• [About this exercise]: Set down the records below in full, exactly as they read.
--- Dataset extract Enclosed Below ---
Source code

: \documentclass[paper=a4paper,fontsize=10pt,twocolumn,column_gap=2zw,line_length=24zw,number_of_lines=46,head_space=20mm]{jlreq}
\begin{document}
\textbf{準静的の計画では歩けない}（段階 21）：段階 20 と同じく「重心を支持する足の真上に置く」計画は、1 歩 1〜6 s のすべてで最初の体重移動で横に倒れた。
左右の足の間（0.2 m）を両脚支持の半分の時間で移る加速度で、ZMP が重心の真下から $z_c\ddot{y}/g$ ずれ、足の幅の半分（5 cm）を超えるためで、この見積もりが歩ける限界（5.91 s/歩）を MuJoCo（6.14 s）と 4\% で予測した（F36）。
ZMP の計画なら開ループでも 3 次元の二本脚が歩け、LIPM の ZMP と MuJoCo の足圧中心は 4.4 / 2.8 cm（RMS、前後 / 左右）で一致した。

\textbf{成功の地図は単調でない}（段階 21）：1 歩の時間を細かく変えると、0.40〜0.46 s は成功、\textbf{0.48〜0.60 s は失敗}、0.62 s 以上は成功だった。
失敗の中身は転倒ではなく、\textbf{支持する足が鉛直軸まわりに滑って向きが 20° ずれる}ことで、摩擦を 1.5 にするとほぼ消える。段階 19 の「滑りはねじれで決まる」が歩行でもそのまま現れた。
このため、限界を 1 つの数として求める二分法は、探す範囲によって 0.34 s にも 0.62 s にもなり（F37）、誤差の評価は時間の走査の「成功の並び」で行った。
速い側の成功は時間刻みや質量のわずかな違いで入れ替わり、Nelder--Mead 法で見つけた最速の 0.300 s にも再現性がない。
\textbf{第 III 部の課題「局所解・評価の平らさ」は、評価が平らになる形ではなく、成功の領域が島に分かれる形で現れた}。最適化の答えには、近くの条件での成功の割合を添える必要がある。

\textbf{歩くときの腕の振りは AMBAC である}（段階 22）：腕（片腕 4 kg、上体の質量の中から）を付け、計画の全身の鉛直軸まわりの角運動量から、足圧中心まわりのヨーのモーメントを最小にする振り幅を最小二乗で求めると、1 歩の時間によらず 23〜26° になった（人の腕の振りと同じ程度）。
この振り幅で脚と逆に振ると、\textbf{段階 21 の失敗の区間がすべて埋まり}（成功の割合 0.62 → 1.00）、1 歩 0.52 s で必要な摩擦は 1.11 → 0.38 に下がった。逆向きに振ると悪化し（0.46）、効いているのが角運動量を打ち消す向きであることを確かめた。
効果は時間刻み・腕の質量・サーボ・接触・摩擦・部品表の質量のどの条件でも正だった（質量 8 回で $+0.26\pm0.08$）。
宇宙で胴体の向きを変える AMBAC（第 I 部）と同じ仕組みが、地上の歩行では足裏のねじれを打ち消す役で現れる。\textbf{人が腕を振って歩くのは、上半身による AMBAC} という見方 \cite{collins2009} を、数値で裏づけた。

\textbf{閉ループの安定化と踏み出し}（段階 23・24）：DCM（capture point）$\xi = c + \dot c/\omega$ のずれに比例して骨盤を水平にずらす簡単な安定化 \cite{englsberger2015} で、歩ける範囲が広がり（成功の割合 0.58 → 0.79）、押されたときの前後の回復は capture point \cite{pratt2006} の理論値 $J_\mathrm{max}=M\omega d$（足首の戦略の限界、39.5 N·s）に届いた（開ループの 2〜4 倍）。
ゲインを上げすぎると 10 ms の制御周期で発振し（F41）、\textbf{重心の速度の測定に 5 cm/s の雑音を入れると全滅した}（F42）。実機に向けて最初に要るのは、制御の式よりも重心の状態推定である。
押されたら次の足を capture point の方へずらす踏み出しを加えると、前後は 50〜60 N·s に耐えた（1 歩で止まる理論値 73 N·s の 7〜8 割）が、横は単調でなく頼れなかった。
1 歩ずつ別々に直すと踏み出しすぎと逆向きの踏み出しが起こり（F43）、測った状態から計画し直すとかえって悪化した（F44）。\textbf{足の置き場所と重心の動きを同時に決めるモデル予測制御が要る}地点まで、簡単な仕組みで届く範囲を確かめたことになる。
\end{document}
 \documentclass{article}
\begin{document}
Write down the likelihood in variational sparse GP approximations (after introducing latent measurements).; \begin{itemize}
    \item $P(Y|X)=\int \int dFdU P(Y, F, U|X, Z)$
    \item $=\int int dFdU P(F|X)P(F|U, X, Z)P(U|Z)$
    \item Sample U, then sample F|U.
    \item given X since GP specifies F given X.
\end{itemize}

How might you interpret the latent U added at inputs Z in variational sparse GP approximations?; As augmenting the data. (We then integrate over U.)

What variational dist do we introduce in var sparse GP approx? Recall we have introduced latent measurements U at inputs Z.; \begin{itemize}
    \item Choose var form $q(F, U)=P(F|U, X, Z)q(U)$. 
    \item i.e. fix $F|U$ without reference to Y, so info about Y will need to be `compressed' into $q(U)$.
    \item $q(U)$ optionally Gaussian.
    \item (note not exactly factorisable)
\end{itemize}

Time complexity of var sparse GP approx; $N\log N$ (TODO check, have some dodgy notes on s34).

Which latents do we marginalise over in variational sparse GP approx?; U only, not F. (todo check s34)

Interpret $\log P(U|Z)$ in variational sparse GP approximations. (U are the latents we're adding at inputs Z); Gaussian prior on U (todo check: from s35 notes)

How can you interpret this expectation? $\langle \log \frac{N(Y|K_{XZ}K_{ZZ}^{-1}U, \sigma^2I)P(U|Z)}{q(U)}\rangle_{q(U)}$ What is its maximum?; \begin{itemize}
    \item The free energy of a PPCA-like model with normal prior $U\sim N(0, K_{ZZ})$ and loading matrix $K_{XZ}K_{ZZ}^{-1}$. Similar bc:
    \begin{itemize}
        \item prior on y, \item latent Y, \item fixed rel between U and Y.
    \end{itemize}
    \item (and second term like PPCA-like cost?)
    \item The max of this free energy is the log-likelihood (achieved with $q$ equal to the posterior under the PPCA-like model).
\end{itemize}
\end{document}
--- End of Enclosed Dataset extract ---
• [Solution to this exercise]:
Source code

: \documentclass[paper=a4paper,fontsize=10pt,twocolumn,column_gap=2zw,line_length=24zw,number_of_lines=46,head_space=20mm]{jlreq}
\begin{document}
\textbf{準静的の計画では歩けない}（段階 21）：段階 20 と同じく「重心を支持する足の真上に置く」計画は、1 歩 1〜6 s のすべてで最初の体重移動で横に倒れた。
左右の足の間（0.2 m）を両脚支持の半分の時間で移る加速度で、ZMP が重心の真下から $z_c\ddot{y}/g$ ずれ、足の幅の半分（5 cm）を超えるためで、この見積もりが歩ける限界（5.91 s/歩）を MuJoCo（6.14 s）と 4\% で予測した（F36）。
ZMP の計画なら開ループでも 3 次元の二本脚が歩け、LIPM の ZMP と MuJoCo の足圧中心は 4.4 / 2.8 cm（RMS、前後 / 左右）で一致した。

\textbf{成功の地図は単調でない}（段階 21）：1 歩の時間を細かく変えると、0.40〜0.46 s は成功、\textbf{0.48〜0.60 s は失敗}、0.62 s 以上は成功だった。
失敗の中身は転倒ではなく、\textbf{支持する足が鉛直軸まわりに滑って向きが 20° ずれる}ことで、摩擦を 1.5 にするとほぼ消える。段階 19 の「滑りはねじれで決まる」が歩行でもそのまま現れた。
このため、限界を 1 つの数として求める二分法は、探す範囲によって 0.34 s にも 0.62 s にもなり（F37）、誤差の評価は時間の走査の「成功の並び」で行った。
速い側の成功は時間刻みや質量のわずかな違いで入れ替わり、Nelder--Mead 法で見つけた最速の 0.300 s にも再現性がない。
\textbf{第 III 部の課題「局所解・評価の平らさ」は、評価が平らになる形ではなく、成功の領域が島に分かれる形で現れた}。最適化の答えには、近くの条件での成功の割合を添える必要がある。

\textbf{歩くときの腕の振りは AMBAC である}（段階 22）：腕（片腕 4 kg、上体の質量の中から）を付け、計画の全身の鉛直軸まわりの角運動量から、足圧中心まわりのヨーのモーメントを最小にする振り幅を最小二乗で求めると、1 歩の時間によらず 23〜26° になった（人の腕の振りと同じ程度）。
この振り幅で脚と逆に振ると、\textbf{段階 21 の失敗の区間がすべて埋まり}（成功の割合 0.62 → 1.00）、1 歩 0.52 s で必要な摩擦は 1.11 → 0.38 に下がった。逆向きに振ると悪化し（0.46）、効いているのが角運動量を打ち消す向きであることを確かめた。
効果は時間刻み・腕の質量・サーボ・接触・摩擦・部品表の質量のどの条件でも正だった（質量 8 回で $+0.26\pm0.08$）。
宇宙で胴体の向きを変える AMBAC（第 I 部）と同じ仕組みが、地上の歩行では足裏のねじれを打ち消す役で現れる。\textbf{人が腕を振って歩くのは、上半身による AMBAC} という見方 \cite{collins2009} を、数値で裏づけた。

\textbf{閉ループの安定化と踏み出し}（段階 23・24）：DCM（capture point）$\xi = c + \dot c/\omega$ のずれに比例して骨盤を水平にずらす簡単な安定化 \cite{englsberger2015} で、歩ける範囲が広がり（成功の割合 0.58 → 0.79）、押されたときの前後の回復は capture point \cite{pratt2006} の理論値 $J_\mathrm{max}=M\omega d$（足首の戦略の限界、39.5 N·s）に届いた（開ループの 2〜4 倍）。
ゲインを上げすぎると 10 ms の制御周期で発振し（F41）、\textbf{重心の速度の測定に 5 cm/s の雑音を入れると全滅した}（F42）。実機に向けて最初に要るのは、制御の式よりも重心の状態推定である。
押されたら次の足を capture point の方へずらす踏み出しを加えると、前後は 50〜60 N·s に耐えた（1 歩で止まる理論値 73 N·s の 7〜8 割）が、横は単調でなく頼れなかった。
1 歩ずつ別々に直すと踏み出しすぎと逆向きの踏み出しが起こり（F43）、測った状態から計画し直すとかえって悪化した（F44）。\textbf{足の置き場所と重心の動きを同時に決めるモデル予測制御が要る}地点まで、簡単な仕組みで届く範囲を確かめたことになる。
\end{document}
 \documentclass{article}
\begin{document}
Write down the likelihood in variational sparse GP approximations (after introducing latent measurements).; \begin{itemize}
    \item $P(Y|X)=\int \int dFdU P(Y, F, U|X, Z)$
    \item $=\int int dFdU P(F|X)P(F|U, X, Z)P(U|Z)$
    \item Sample U, then sample F|U.
    \item given X since GP specifies F given X.
\end{itemize}

How might you interpret the latent U added at inputs Z in variational sparse GP approximations?; As augmenting the data. (We then integrate over U.)

What variational dist do we introduce in var sparse GP approx? Recall we have introduced latent measurements U at inputs Z.; \begin{itemize}
    \item Choose var form $q(F, U)=P(F|U, X, Z)q(U)$. 
    \item i.e. fix $F|U$ without reference to Y, so info about Y will need to be `compressed' into $q(U)$.
    \item $q(U)$ optionally Gaussian.
    \item (note not exactly factorisable)
\end{itemize}

Time complexity of var sparse GP approx; $N\log N$ (TODO check, have some dodgy notes on s34).

Which latents do we marginalise over in variational sparse GP approx?; U only, not F. (todo check s34)

Interpret $\log P(U|Z)$ in variational sparse GP approximations. (U are the latents we're adding at inputs Z); Gaussian prior on U (todo check: from s35 notes)

How can you interpret this expectation? $\langle \log \frac{N(Y|K_{XZ}K_{ZZ}^{-1}U, \sigma^2I)P(U|Z)}{q(U)}\rangle_{q(U)}$ What is its maximum?; \begin{itemize}
    \item The free energy of a PPCA-like model with normal prior $U\sim N(0, K_{ZZ})$ and loading matrix $K_{XZ}K_{ZZ}^{-1}$. Similar bc:
    \begin{itemize}
        \item prior on y, \item latent Y, \item fixed rel between U and Y.
    \end{itemize}
    \item (and second term like PPCA-like cost?)
    \item The max of this free energy is the log-likelihood (achieved with $q$ equal to the posterior under the PPCA-like model).
\end{itemize}
\end{document}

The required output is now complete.